• [Task item]: Scan the listing below for the word "PostTypes" and copy every line where it occurs.

• [Given information]:
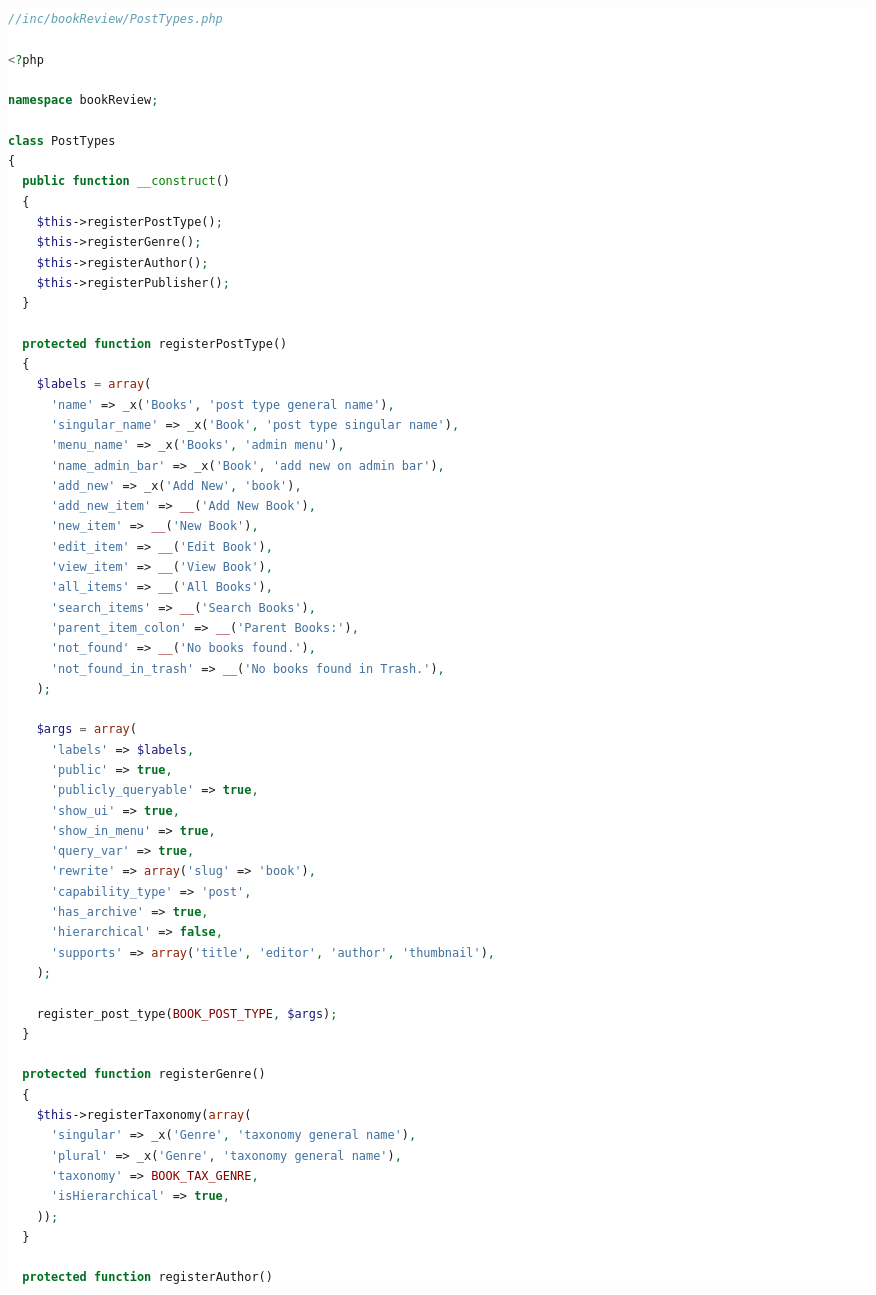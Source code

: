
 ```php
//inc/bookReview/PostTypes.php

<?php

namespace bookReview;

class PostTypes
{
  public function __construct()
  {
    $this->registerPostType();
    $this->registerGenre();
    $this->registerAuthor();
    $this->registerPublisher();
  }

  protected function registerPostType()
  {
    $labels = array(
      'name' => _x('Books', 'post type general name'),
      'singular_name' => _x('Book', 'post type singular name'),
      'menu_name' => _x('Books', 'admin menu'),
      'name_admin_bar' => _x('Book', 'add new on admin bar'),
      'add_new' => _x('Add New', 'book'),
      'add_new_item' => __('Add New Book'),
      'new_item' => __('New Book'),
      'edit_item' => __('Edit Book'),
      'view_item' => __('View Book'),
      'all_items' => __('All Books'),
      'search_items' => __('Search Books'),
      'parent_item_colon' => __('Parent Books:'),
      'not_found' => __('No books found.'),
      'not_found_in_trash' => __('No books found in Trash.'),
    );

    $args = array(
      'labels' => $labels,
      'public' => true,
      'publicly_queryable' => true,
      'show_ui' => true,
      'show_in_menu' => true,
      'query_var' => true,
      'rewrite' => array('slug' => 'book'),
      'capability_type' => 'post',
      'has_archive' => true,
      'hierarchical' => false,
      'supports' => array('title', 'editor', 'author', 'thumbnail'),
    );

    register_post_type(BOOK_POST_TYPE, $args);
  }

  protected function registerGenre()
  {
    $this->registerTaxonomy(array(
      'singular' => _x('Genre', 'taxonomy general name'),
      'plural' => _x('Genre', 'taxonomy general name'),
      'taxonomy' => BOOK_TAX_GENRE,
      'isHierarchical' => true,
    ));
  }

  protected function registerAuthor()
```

• [Written reply]:
//inc/bookReview/PostTypes.php
class PostTypes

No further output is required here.